[Action item]:
The response should contain all of the data below, reproduced exactly, and no pictures.

^^^^^^^^

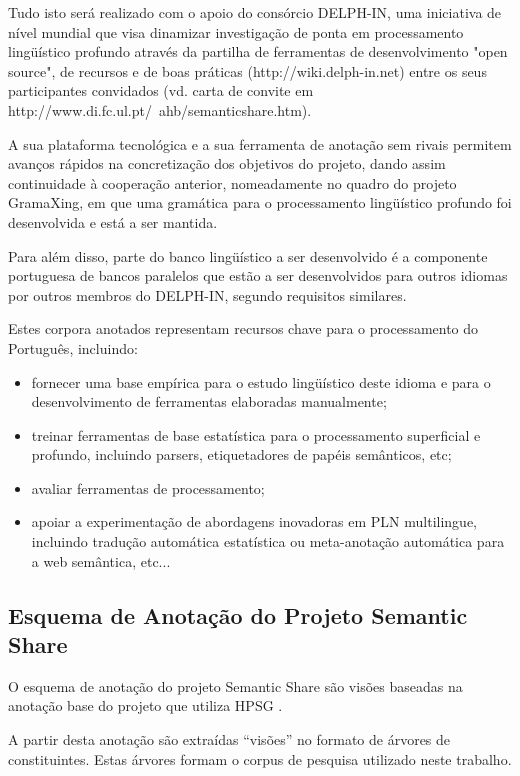 Tudo isto será realizado com o apoio do consórcio DELPH-IN, uma iniciativa de nível mundial que visa dinamizar investigação de ponta em processamento lingüístico profundo através da partilha de ferramentas de desenvolvimento "open source", de recursos e de boas práticas (http://wiki.delph-in.net) entre os seus participantes convidados (vd. carta de convite em http://www.di.fc.ul.pt/~ahb/semanticshare.htm).

A sua plataforma tecnológica e a sua ferramenta de anotação sem rivais permitem avanços rápidos na concretização dos objetivos do projeto, dando assim continuidade à cooperação anterior, nomeadamente no quadro do projeto GramaXing, em que uma gramática para o processamento lingüístico profundo foi desenvolvida e está a ser mantida.

Para além disso, parte do banco lingüístico a ser desenvolvido é a componente portuguesa de bancos paralelos que estão a ser desenvolvidos para outros idiomas por outros membros do DELPH-IN, segundo requisitos similares.


Estes corpora anotados representam recursos chave para o processamento do Português, incluindo:


\begin{itemize}
  \item fornecer uma base empírica para o estudo lingüístico deste idioma e para o desenvolvimento de ferramentas elaboradas manualmente;
  \item treinar ferramentas de base estatística para o processamento superficial e profundo, incluindo parsers, etiquetadores de papéis semânticos, etc;
  \item avaliar ferramentas de processamento;
  \item  apoiar a experimentação de abordagens inovadoras em PLN multilingue, incluindo tradução automática estatística ou meta-anotação automática para a web semântica, etc...
\end{itemize}



\subsection{Esquema de Anotação do Projeto Semantic Share} %
\label{sub:semantic_anotacao}

O esquema de anotação do projeto Semantic Share são visões baseadas na anotação base do projeto que utiliza HPSG \cite{branco08}.

A partir desta anotação são extraídas ``visões'' no formato de árvores de constituintes. Estas árvores formam o corpus de pesquisa utilizado neste trabalho.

^^^^^^^^

[Written answer]:
 Tudo isto será realizado com o apoio do consórcio DELPH-IN, uma iniciativa de nível mundial que visa dinamizar investigação de ponta em processamento lingüístico profundo através da partilha de ferramentas de desenvolvimento "open source", de recursos e de boas práticas (http://wiki.delph-in.net) entre os seus participantes convidados (vd. carta de convite em http://www.di.fc.ul.pt/~ahb/semanticshare.htm).

A sua plataforma tecnológica e a sua ferramenta de anotação sem rivais permitem avanços rápidos na concretização dos objetivos do projeto, dando assim continuidade à cooperação anterior, nomeadamente no quadro do projeto GramaXing, em que uma gramática para o processamento lingüístico profundo foi desenvolvida e está a ser mantida.

Para além disso, parte do banco lingüístico a ser desenvolvido é a componente portuguesa de bancos paralelos que estão a ser desenvolvidos para outros idiomas por outros membros do DELPH-IN, segundo requisitos similares.


Estes corpora anotados representam recursos chave para o processamento do Português, incluindo:


\begin{itemize}
  \item fornecer uma base empírica para o estudo lingüístico deste idioma e para o desenvolvimento de ferramentas elaboradas manualmente;
  \item treinar ferramentas de base estatística para o processamento superficial e profundo, incluindo parsers, etiquetadores de papéis semânticos, etc;
  \item avaliar ferramentas de processamento;
  \item  apoiar a experimentação de abordagens inovadoras em PLN multilingue, incluindo tradução automática estatística ou meta-anotação automática para a web semântica, etc...
\end{itemize}



\subsection{Esquema de Anotação do Projeto Semantic Share} %
\label{sub:semantic_anotacao}

O esquema de anotação do projeto Semantic Share são visões baseadas na anotação base do projeto que utiliza HPSG \cite{branco08}.

A partir desta anotação são extraídas ``visões'' no formato de árvores de constituintes. Estas árvores formam o corpus de pesquisa utilizado neste trabalho.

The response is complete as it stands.